In most works, the volume fraction is expressed as percentage by multiplying A_A, L_L or P_P by 100. It has frequently been shown that all the three methods yield equivalent results within the limits of statistical accuracy i.e.

$${\text{V}}_{\text{v}} = {\text{A}}_{\text{A}} = {\text{L}}_{\text{L}} = {\text{P}}_{\text{P}}$$

(15)

where A_A is the ratio between sum of the areas of the phase or constituent of interest to the total measurement area, L_L is the ratio of total length of randomly placed lines within the phase of interest to the total length of line [42–45].

1.2 Size of Primary α

The mean size of primary α is quantified following ASTM E 112. Manual and semi-automatic methods have been used to measure the size of the globular α phase. In the manual method, the volume fraction of globular α phase (V_fα) is first measured using the procedure stated earlier in section “Volume Fraction of Primary α”. Next, a three-circle test grid (circles with diameter ratio of 3:2:1) is placed on the image as shown in Fig. 6. Number of primary α grains (N_α) that are intercepted by the test lines are counted [45]. The mean linear intercept of the globular α phase is then estimated according to

Fig. 6

Microstructure of the material solution treated at 1030 °C/2 h/polymer quenched and aged at 700 °C/2 h/air cooled super imposed with three concentric circles to calculate size of globular primary α phase

$${\text{L}}_{\alpha } = \frac{{{\text{V}}_{{{\text{f}}\alpha }} {\text{L}}_{\text{T}} }}{{{\text{N}}_{\alpha } }}$$

(16)

where L_T is total line length calculated at 1X.

In the semi-automatic method [42–44], the globular α phase is first extracted or the transformed β phase is removed from the original image as shown Fig. 7. If α particles are found to be clustered together, they are delineated using the Fovea pro plugin for Adobe Photoshop [43, 47]. This sets the stage for measuring the size of primary α phase.
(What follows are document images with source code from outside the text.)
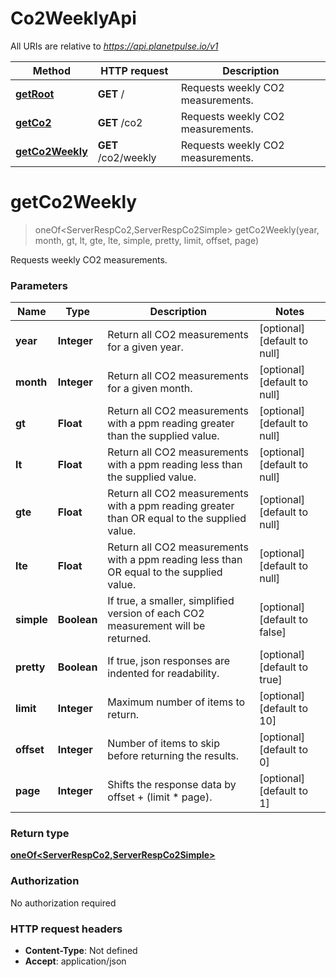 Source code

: # Co2WeeklyApi

All URIs are relative to *https://api.planetpulse.io/v1*

Method | HTTP request | Description
------------- | ------------- | -------------
[**getRoot**](Co2WeeklyApi.md#getCo2Weekly) | **GET** / | Requests weekly CO2 measurements.
[**getCo2**](Co2WeeklyApi.md#getCo2Weekly) | **GET** /co2 | Requests weekly CO2 measurements.
[**getCo2Weekly**](Co2WeeklyApi.md#getCo2Weekly) | **GET** /co2/weekly | Requests weekly CO2 measurements.

<a name="getCo2Weekly"></a>
# **getCo2Weekly**
> oneOf&lt;ServerRespCo2,ServerRespCo2Simple&gt; getCo2Weekly(year, month, gt, lt, gte, lte, simple, pretty, limit, offset, page)

Requests weekly CO2 measurements.

### Parameters

Name | Type | Description  | Notes
------------- | ------------- | ------------- | -------------
 **year** | **Integer**| Return all CO2 measurements for a given year. | [optional] [default to null]
 **month** | **Integer**| Return all CO2 measurements for a given month. | [optional] [default to null]
 **gt** | **Float**| Return all CO2 measurements with a ppm reading greater than the supplied value. | [optional] [default to null]
 **lt** | **Float**| Return all CO2 measurements with a ppm reading less than the supplied value. | [optional] [default to null]
 **gte** | **Float**| Return all CO2 measurements with a ppm reading greater than OR equal to the supplied value. | [optional] [default to null]
 **lte** | **Float**| Return all CO2 measurements with a ppm reading less than OR equal to the supplied value. | [optional] [default to null]
 **simple** | **Boolean**| If true, a smaller, simplified version of each CO2 measurement will be returned. | [optional] [default to false]
 **pretty** | **Boolean**| If true, json responses are indented for readability. | [optional] [default to true]
 **limit** | **Integer**| Maximum number of items to return. | [optional] [default to 10]
 **offset** | **Integer**| Number of items to skip before returning the results. | [optional] [default to 0]
 **page** | **Integer**| Shifts the response data by offset + (limit * page). | [optional] [default to 1]

### Return type

[**oneOf&lt;ServerRespCo2,ServerRespCo2Simple&gt;**](../Models/Co2Resp.md)

### Authorization

No authorization required

### HTTP request headers

- **Content-Type**: Not defined
- **Accept**: application/json

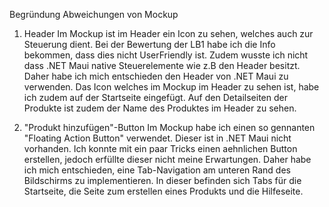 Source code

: Begründung Abweichungen von Mockup

1. Header
   Im Mockup ist im Header ein Icon zu sehen, welches auch zur Steuerung dient. Bei der Bewertung der LB1 habe ich die Info bekommen, dass dies nicht UserFriendly ist. Zudem wusste ich nicht dass .NET Maui native Steuerelemente wie z.B den Header besitzt. Daher habe ich mich entschieden den Header von .NET Maui zu verwenden. Das Icon welches im Mockup im Header zu sehen ist, habe ich zudem auf der Startseite eingefügt. Auf den Detailseiten der Produkte ist zudem der Name des Produktes im Header zu sehen.

2. "Produkt hinzufügen"-Button
   Im Mockup habe ich einen so gennanten "Floating Action Button" verwendet. Dieser ist in .NET Maui nicht vorhanden. Ich konnte mit ein paar Tricks einen aehnlichen Button erstellen, jedoch erfüllte dieser nicht meine Erwartungen. Daher habe ich mich entschieden, eine Tab-Navigation am unteren Rand des Bildschirms zu implementieren. In dieser befinden sich Tabs für die Startseite, die Seite zum erstellen eines Produkts und die Hilfeseite.
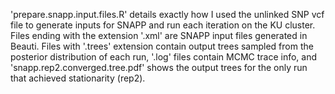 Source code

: 'prepare.snapp.input.files.R' details exactly how I used the unlinked SNP vcf file to generate inputs for SNAPP and run each iteration on the KU cluster. Files ending with the extension '.xml' are SNAPP input files generated in Beauti. Files with '.trees' extension contain output trees sampled from the posterior distribution of each run, '.log' files contain MCMC trace info, and 'snapp.rep2.converged.tree.pdf' shows the output trees for the only run that achieved stationarity (rep2).
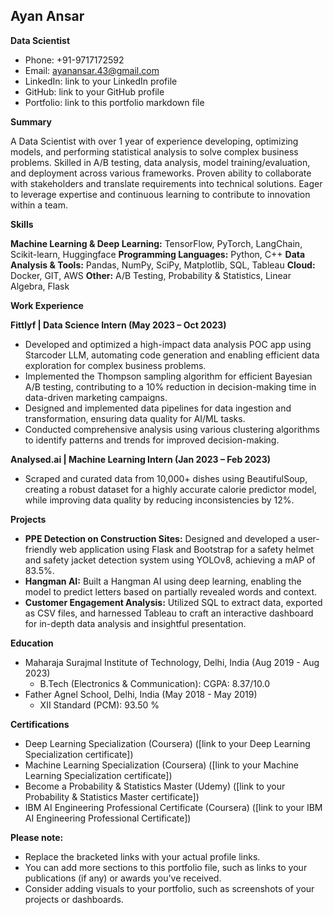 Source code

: ## Ayan Ansar

**Data Scientist**

* Phone: +91-9717172592
* Email: ayanansar.43@gmail.com
* LinkedIn: link to your LinkedIn profile
* GitHub: link to your GitHub profile
* Portfolio: link to this portfolio markdown file

**Summary**

A Data Scientist with over 1 year of experience developing, optimizing models, and performing statistical analysis to solve complex business problems. Skilled in A/B testing, data analysis, model training/evaluation, and deployment across various frameworks. Proven ability to collaborate with stakeholders and translate requirements into technical solutions. Eager to leverage expertise and continuous learning to contribute to innovation within a team.

**Skills**

**Machine Learning & Deep Learning:** TensorFlow, PyTorch, LangChain, Scikit-learn, Huggingface
**Programming Languages:** Python, C++
**Data Analysis & Tools:** Pandas, NumPy, SciPy, Matplotlib, SQL, Tableau
**Cloud:** Docker, GIT, AWS
**Other:** A/B Testing, Probability & Statistics, Linear Algebra, Flask

**Work Experience**

**Fittlyf | Data Science Intern (May 2023 – Oct 2023)**

* Developed and optimized a high-impact data analysis POC app using Starcoder LLM, automating code generation and enabling efficient data exploration for complex business problems.
* Implemented the Thompson sampling algorithm for efficient Bayesian A/B testing, contributing to a 10% reduction in decision-making time in data-driven marketing campaigns.
* Designed and implemented data pipelines for data ingestion and transformation, ensuring data quality for AI/ML tasks.
* Conducted comprehensive analysis using various clustering algorithms to identify patterns and trends for improved decision-making.

**Analysed.ai | Machine Learning Intern (Jan 2023 – Feb 2023)**

* Scraped and curated data from 10,000+ dishes using BeautifulSoup, creating a robust dataset for a highly accurate calorie predictor model, while improving data quality by reducing inconsistencies by 12%.

**Projects**

* **PPE Detection on Construction Sites:** Designed and developed a user-friendly web application using Flask and Bootstrap for a safety helmet and safety jacket detection system using YOLOv8, achieving a mAP of 83.5%.
* **Hangman AI:** Built a Hangman AI using deep learning, enabling the model to predict letters based on partially revealed words and context.
* **Customer Engagement Analysis:** Utilized SQL to extract data, exported as CSV files, and harnessed Tableau to craft an interactive dashboard for in-depth data analysis and insightful presentation.

**Education**

* Maharaja Surajmal Institute of Technology, Delhi, India (Aug 2019 - Aug 2023)
    * B.Tech (Electronics & Communication): CGPA: 8.37/10.0
* Father Agnel School, Delhi, India (May 2018 - May 2019)
    * XII Standard (PCM): 93.50 %

**Certifications**

* Deep Learning Specialization (Coursera) ([link to your Deep Learning Specialization certificate])
* Machine Learning Specialization (Coursera) ([link to your Machine Learning Specialization certificate])
* Become a Probability & Statistics Master (Udemy) ([link to your Probability & Statistics Master certificate])
* IBM AI Engineering Professional Certificate (Coursera) ([link to your IBM AI Engineering Professional Certificate])

**Please note:**

* Replace the bracketed links with your actual profile links.
* You can add more sections to this portfolio file, such as links to your publications (if any) or awards you've received.
* Consider adding visuals to your portfolio, such as screenshots of your projects or dashboards.
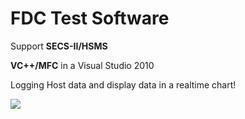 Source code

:# FDC Test Software
Support **SECS-II/HSMS**

**VC++/MFC** in a Visual Studio 2010


Logging Host data and display data in a realtime chart!

![](/images/FDC-Logger.png)
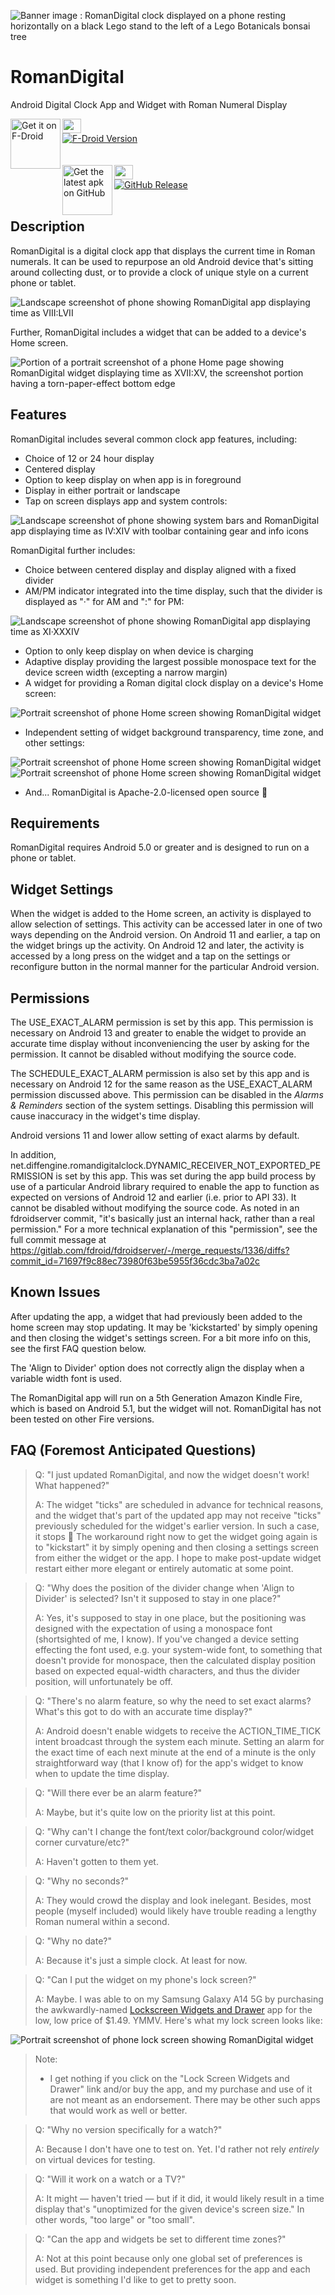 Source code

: ![Banner image : RomanDigital clock displayed on a phone resting horizontally on a black Lego stand to the left of a Lego Botanicals bonsai tree](/fastlane/metadata/android/en-US/images/featureGraphic.png)

# RomanDigital

Android Digital Clock App and Widget with Roman Numeral Display

[<img src="https://fdroid.gitlab.io/artwork/badge/get-it-on.png"
alt="Get it on F-Droid"
height="80" align="left">](https://f-droid.org/packages/net.diffengine.romandigitalclock/)<img src="/.github/images/clearpixel.gif" height="23" width="30"><br />
<a href="https://f-droid.org/packages/net.diffengine.romandigitalclock/">![F-Droid Version](https://img.shields.io/f-droid/v/net.diffengine.romandigitalclock?label=Latest%20Version)</a><br />
<br />
<br />
[<img src="/.github/images/get-the-latest-apk-on-github.png"
alt="Get the latest apk on GitHub"
height="80" align="left">](https://github.com/dfyockey/RomanDigital/releases/latest)<img src="/.github/images/clearpixel.gif" height="23" width="30"><br />
<a href="https://github.com/dfyockey/RomanDigital/releases/latest">![GitHub Release](https://img.shields.io/github/v/release/dfyockey/RomanDigital?label=Latest%20Version)</a><br />
<br />

## Description

RomanDigital is a digital clock app that displays the current time in
Roman numerals. It can be used to repurpose an old Android device that's
sitting around collecting dust, or to provide a clock of unique style on
a current phone or tablet.

![Landscape screenshot of phone showing RomanDigital app displaying time as VIII:LVII](/.github/images/Screenshot_20240809_205721_RomanDigital.png)

Further, RomanDigital includes a widget that can be added to a device's Home screen.

![Portion of a portrait screenshot of a phone Home page showing RomanDigital widget displaying time as XVII:XV, the screenshot portion having a torn-paper-effect bottom edge](/.github/images/Torn_Screenshot_20240913_171548_One_UI_Home.png)

## Features

RomanDigital includes several common clock app features, including:

* Choice of 12 or 24 hour display
* Centered display
* Option to keep display on when app is in foreground
* Display in either portrait or landscape
* Tap on screen displays app and system controls:

![Landscape screenshot of phone showing system bars and RomanDigital app displaying time as IV:XIV with toolbar containing gear and info icons](/.github/images/Screenshot_20240809_161416_RomanDigital.png)

RomanDigital further includes:

* Choice between centered display and display aligned with a fixed divider
* AM/PM indicator integrated into the time display, such that the divider is displayed as "·" for AM and ":" for PM:

![Landscape screenshot of phone showing RomanDigital app displaying time as XI·XXXIV](/.github/images/Screenshot_20240809_113408_RomanDigital.png)

* Option to only keep display on when device is charging
* Adaptive display providing the largest possible monospace text for the device screen width (excepting a narrow margin)
* A widget for providing a Roman digital clock display on a device's Home screen:

![Portrait screenshot of phone Home screen showing RomanDigital widget](/.github/images/Screenshot_20240910_174429_One_UI_Home_scaled.jpg)

* Independent setting of widget background transparency, time zone, and other settings:

![Portrait screenshot of phone Home screen showing RomanDigital widget](/.github/images/Screenshot_20250219_115336_One_UI_Home_scaled.jpg) ![Portrait screenshot of phone Home screen showing RomanDigital widget](/.github/images/Screenshot_20250219_120411_One_UI_Home_scaled.jpg)

* And... RomanDigital is Apache-2.0-licensed open source :slightly_smiling_face:

## Requirements

RomanDigital requires Android 5.0 or greater and is designed to run on a phone or tablet.

## Widget Settings

When the widget is added to the Home screen, an activity is displayed to allow selection of
settings. This activity can be accessed later in one of two ways depending on the Android version.
On Android 11 and earlier, a tap on the widget brings up the activity. On Android 12 and later, the
activity is accessed by a long press on the widget and a tap on the settings or reconfigure button
in the normal manner for the particular Android version.

## Permissions

The USE_EXACT_ALARM permission is set by this app. This permission is
necessary on Android 13 and greater to enable the widget to provide an
accurate time display without inconveniencing the user by asking for the permission.
It cannot be disabled without modifying the source code.

The SCHEDULE_EXACT_ALARM permission is also set by this app and is
necessary on Android 12 for the same reason as the USE_EXACT_ALARM
permission discussed above. This permission can be disabled in the
_Alarms & Reminders_ section of the system settings. Disabling this
permission will cause inaccuracy in the widget's time display.

Android versions 11 and lower allow setting of exact alarms by default.

In addition, net.diffengine.romandigitalclock.DYNAMIC_RECEIVER_NOT_EXPORTED_PERMISSION
is set by this app. This was set during the app build process by use of a particular Android
library required to enable the app to function as expected on versions of Android 12 and earlier
(i.e. prior to API 33). It cannot be disabled without modifying the source code. As noted in
an fdroidserver commit, "it's basically just an internal hack, rather than a real permission." For
a more technical explanation of this "permission", see the full commit message at
https://gitlab.com/fdroid/fdroidserver/-/merge_requests/1336/diffs?commit_id=71697f9c88ec73980f63be5955f36cdc3ba7a02c

## Known Issues

After updating the app, a widget that had previously been added to the home screen may stop updating. It may be 'kickstarted' by simply opening and then closing the widget's settings screen. For a bit more info on this, see the first FAQ question below.

The 'Align to Divider' option does not correctly align the display when a variable width font is used.

The RomanDigital app will run on a 5th Generation Amazon Kindle Fire, which is based on Android 5.1, but the widget will not. RomanDigital has not been tested on other Fire versions.

## FAQ (Foremost Anticipated Questions)

> Q: "I just updated RomanDigital, and now the widget doesn't work! What happened?"
>
> A: The widget "ticks" are scheduled in advance for technical reasons, and the widget that's part of the updated app may not receive "ticks" previously scheduled for the widget's earlier version. In such a case, it stops :slightly_frowning_face:  The workaround right now to get the widget going again is to "kickstart" it by simply opening and then closing a settings screen from either the widget or the app. I hope to make post-update widget restart either more elegant or entirely automatic at some point.

> Q: "Why does the position of the divider change when 'Align to Divider' is selected? Isn't it supposed to stay in one place?"
>
> A: Yes, it's supposed to stay in one place, but the positioning was designed with the expectation of using a monospace font (shortsighted of me, I know). If you've changed a device setting effecting the font used, e.g. your system-wide font, to something that doesn't provide for monospace, then the calculated display position based on expected equal-width characters, and thus the divider position, will unfortunately be off.

> Q: "There's no alarm feature, so why the need to set exact alarms? What's this got to do with an accurate time display?"
> 
> A: Android doesn't enable widgets to receive the ACTION_TIME_TICK intent broadcast through the system each minute. Setting an alarm for the exact time of each next minute at the end of a minute is the only straightforward way (that I know of) for the app's widget to know when to update the time display.

> Q: "Will there ever be an alarm feature?"
> 
> A: Maybe, but it's quite low on the priority list at this point.  

> Q: "Why can't I change the font/text color/background color/widget corner curvature/etc?"
> 
> A: Haven't gotten to them yet.

> Q: "Why no seconds?"
> 
> A: They would crowd the display and look inelegant. Besides, most people (myself included) would likely have trouble reading a lengthy Roman numeral within a second.

> Q: "Why no date?"
> 
> A: Because it's just a simple clock. At least for now.

> Q: "Can I put the widget on my phone's lock screen?"
>
> A: Maybe. I was able to on my Samsung Galaxy A14 5G by purchasing the awkwardly-named [Lockscreen Widgets and Drawer](https://play.google.com/store/apps/details?id=tk.zwander.lockscreenwidgets) app for the low, low price of $1.49. YMMV. Here's what my lock screen looks like:

![Portrait screenshot of phone lock screen showing RomanDigital widget](/.github/images/Screenshot_20241008_143851_One_UI_Home_scaled.jpg)

> Note:
> 
> * I get nothing if you click on the "Lock Screen Widgets and Drawer" link and/or buy the app, and my purchase and use of it are not meant as an endorsement. There may be other such apps that would work as well or better.

> Q: "Why no version specifically for a watch?"
> 
> A: Because I don't have one to test on. Yet. I'd rather not rely *entirely* on virtual devices for testing.

> Q: "Will it work on a watch or a TV?"
>
> A: It might — haven't tried — but if it did, it would likely result in a time display that's "unoptimized for the given device's screen size." In other words, "too large" or "too small".

> Q: "Can the app and widgets be set to different time zones?"
>
> A: Not at this point because only one global set of preferences is used. But providing independent preferences for the app and each widget is something I'd like to get to pretty soon.
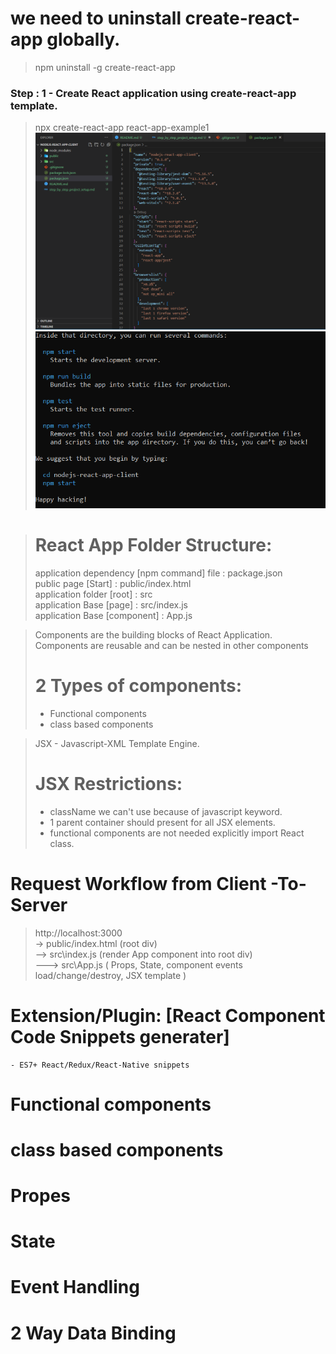 # we need to  uninstall create-react-app globally.
> npm uninstall -g create-react-app


### Step : 1 - Create React application using create-react-app template.
> npx create-react-app react-app-example1
> ![img_png](img1.PNG) ![img_png](img2.PNG)

> # React App Folder Structure: 
> application dependency [npm command] file : package.json \
> public page [Start] : public/index.html \
> application folder [root] : src \
> application Base [page] : src/index.js \
> application Base [component] : App.js

> Components are the building blocks of React Application. \
> Components are reusable and can be nested in other components 
> # 2 Types of components:
> - Functional components
> - class based components

> JSX - Javascript-XML Template Engine.
> # JSX Restrictions:
> - className we can't use because of javascript keyword.
> - 1 parent container should present for all JSX elements.
> - functional components are not needed explicitly import React class.

# Request Workflow from Client -To- Server
> http://localhost:3000 \
>  ->   public/index.html (root div)\
>  -->  src\index.js (render App component into root div)\
>  ---> src\App.js ( Props, State, component events load/change/destroy, JSX template )

# Extension/Plugin: [React Component Code Snippets generater]
    - ES7+ React/Redux/React-Native snippets

# Functional components
 
# class based components

# Propes

# State

# Event Handling

# 2 Way Data Binding

#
Using an automated procedure in the Fovea pro plugin, a grid of parallel lines are first drawn over the copy of the threshold image as shown in Fig. 7c. A simple Boolean operation between the threshold image and its copy produces series of line segments as shown in Fig. 7d. The length of these line segments are then measured to provide the mean intercept length. This procedure is repeated by rotating the line grid in a series of 10 degree steps.

Fig. 7

Semi-automated procedure to calculate globular alpha size (a) original image of material heat treated at 1030 °C/2 h/polymer quenched and aged at 700 °C/2 h/air cooled (b) globular alpha extracted from the original image (c) parallel random lines imposed on the image (d) image after Boolean operation showing the line segments

1.3 Thickness of Lamellar α

The grey image (Fig. 8a) of the microstructure is first converted into a binary image as shown in Fig. 8b using a suitable threshold procedure [41–43]. A copy of this binary image is made and superimposed with parallel line grids (red colour lines in Fig. 8c, as explained in section B). A simple Boolean operation between the binary image and its copy provides a series of broken line segments corresponding to the width of the α-lamellae as shown in Fig. 8d. The length of these broken lines are measured using Fovea pro plugin for Adobe photoshop. By inverting the length and calculating the mean value, the mean thickness of the α lamellae is calculated using the Fullman [48] and Gunderson correction [49] factor shown in Eq. 17

Fig. 8

Quantifying α lamellae thickness (a) microstructure of the material heat treated at 1060 °C/2 h/furnace cooled and aged at 700 °C/2 h/air cooled (b) binary image (c) copy of binary image superimposed with parallel lines (d) broken line segments used to measure thickness of α lamellae

$${\text{Thickness}} = 1/\left( {1.5 \, \left( {1/\lambda } \right){\text{mean}}} \right)$$

(17)

where λ represents the measured intercept length.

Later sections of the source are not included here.